# DATA PROVIDED
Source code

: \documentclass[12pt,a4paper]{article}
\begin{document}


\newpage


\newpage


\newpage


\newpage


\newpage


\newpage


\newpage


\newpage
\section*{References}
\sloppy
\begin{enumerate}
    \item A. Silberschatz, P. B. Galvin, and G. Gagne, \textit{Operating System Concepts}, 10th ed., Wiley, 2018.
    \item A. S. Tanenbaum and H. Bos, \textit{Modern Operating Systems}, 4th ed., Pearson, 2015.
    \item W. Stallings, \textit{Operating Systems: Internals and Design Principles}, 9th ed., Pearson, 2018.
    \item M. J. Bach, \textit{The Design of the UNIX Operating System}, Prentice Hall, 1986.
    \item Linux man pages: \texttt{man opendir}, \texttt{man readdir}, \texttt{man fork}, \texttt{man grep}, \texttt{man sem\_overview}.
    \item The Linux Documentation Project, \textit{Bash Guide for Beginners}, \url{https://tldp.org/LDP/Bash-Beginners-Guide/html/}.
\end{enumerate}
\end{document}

# EXERCISE BRIEF
Find the line that contains "The Linux Documentation". Copy it and every line after it to the end of the records, exactly, and nothing more.

# ANSWER SECTION
    \item The Linux Documentation Project, \textit{Bash Guide for Beginners}, \url{https://tldp.org/LDP/Bash-Beginners-Guide/html/}.
\end{enumerate}
\end{document}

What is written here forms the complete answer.